> _Material supplied_:
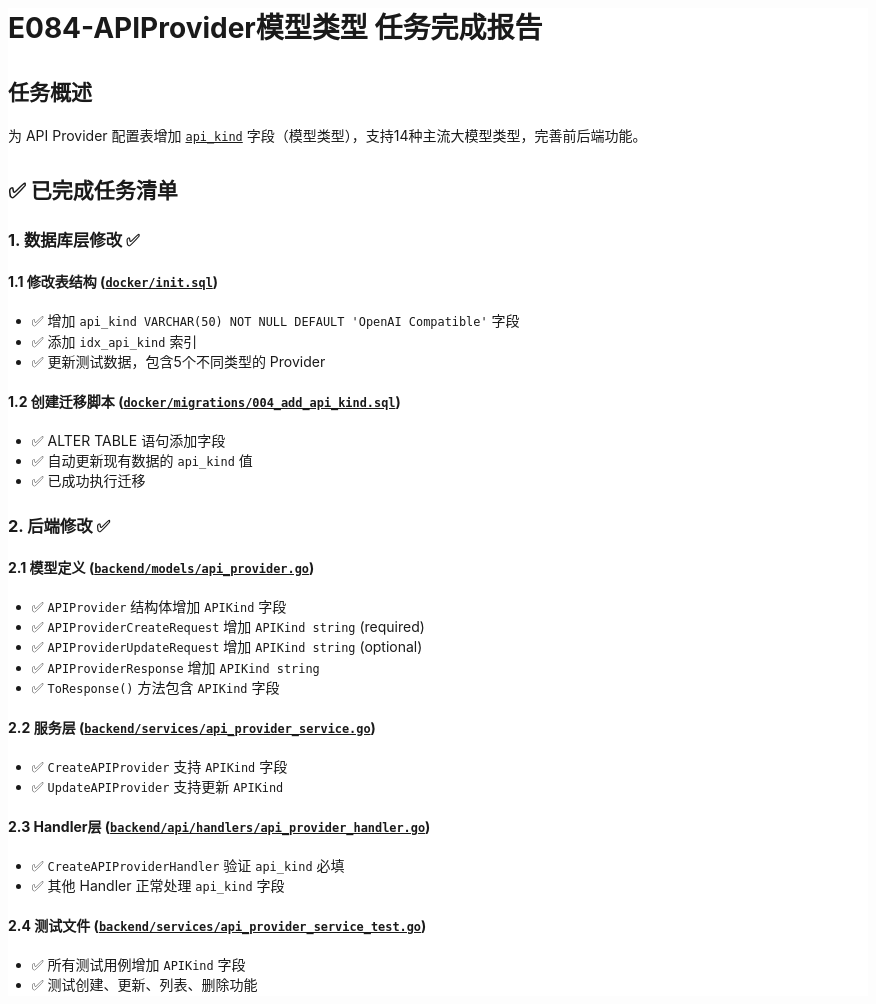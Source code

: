 # E084-APIProvider模型类型 任务完成报告

## 任务概述

为 API Provider 配置表增加 [`api_kind`](file:///Volumes/D/一堂/编程/氛围编程/上下文工程六要素/qoder/backend/models/api_provider.go#L11-L11) 字段（模型类型），支持14种主流大模型类型，完善前后端功能。

## ✅ 已完成任务清单

### 1. 数据库层修改 ✅

#### 1.1 修改表结构 ([`docker/init.sql`](file:///Volumes/D/一堂/编程/氛围编程/上下文工程六要素/qoder/docker/init.sql#0-103))
- ✅ 增加 `api_kind VARCHAR(50) NOT NULL DEFAULT 'OpenAI Compatible'` 字段
- ✅ 添加 `idx_api_kind` 索引
- ✅ 更新测试数据，包含5个不同类型的 Provider

#### 1.2 创建迁移脚本 ([`docker/migrations/004_add_api_kind.sql`](file:///Volumes/D/一堂/编程/氛围编程/上下文工程六要素/qoder/docker/migrations/004_add_api_kind.sql#0-44))
- ✅ ALTER TABLE 语句添加字段
- ✅ 自动更新现有数据的 `api_kind` 值
- ✅ 已成功执行迁移

### 2. 后端修改 ✅

#### 2.1 模型定义 ([`backend/models/api_provider.go`](file:///Volumes/D/一堂/编程/氛围编程/上下文工程六要素/qoder/backend/models/api_provider.go#0-92))
- ✅ `APIProvider` 结构体增加 `APIKind` 字段
- ✅ `APIProviderCreateRequest` 增加 `APIKind string` (required)
- ✅ `APIProviderUpdateRequest` 增加 `APIKind string` (optional)
- ✅ `APIProviderResponse` 增加 `APIKind string`
- ✅ `ToResponse()` 方法包含 `APIKind` 字段

#### 2.2 服务层 ([`backend/services/api_provider_service.go`](file:///Volumes/D/一堂/编程/氛围编程/上下文工程六要素/qoder/backend/services/api_provider_service.go#0-196))
- ✅ `CreateAPIProvider` 支持 `APIKind` 字段
- ✅ `UpdateAPIProvider` 支持更新 `APIKind`

#### 2.3 Handler层 ([`backend/api/handlers/api_provider_handler.go`](file:///Volumes/D/一堂/编程/氛围编程/上下文工程六要素/qoder/backend/api/handlers/api_provider_handler.go#0-186))
- ✅ `CreateAPIProviderHandler` 验证 `api_kind` 必填
- ✅ 其他 Handler 正常处理 `api_kind` 字段

#### 2.4 测试文件 ([`backend/services/api_provider_service_test.go`](file:///Volumes/D/一堂/编程/氛围编程/上下文工程六要素/qoder/backend/services/api_provider_service_test.go#0-278))
- ✅ 所有测试用例增加 `APIKind` 字段
- ✅ 测试创建、更新、列表、删除功能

> _What is expected_: If a line in the entries contains the word "services", copy that line out.

> _Task result_:
#### 2.2 服务层 ([`backend/services/api_provider_service.go`](file:///Volumes/D/一堂/编程/氛围编程/上下文工程六要素/qoder/backend/services/api_provider_service.go#0-196))
#### 2.4 测试文件 ([`backend/services/api_provider_service_test.go`](file:///Volumes/D/一堂/编程/氛围编程/上下文工程六要素/qoder/backend/services/api_provider_service_test.go#0-278))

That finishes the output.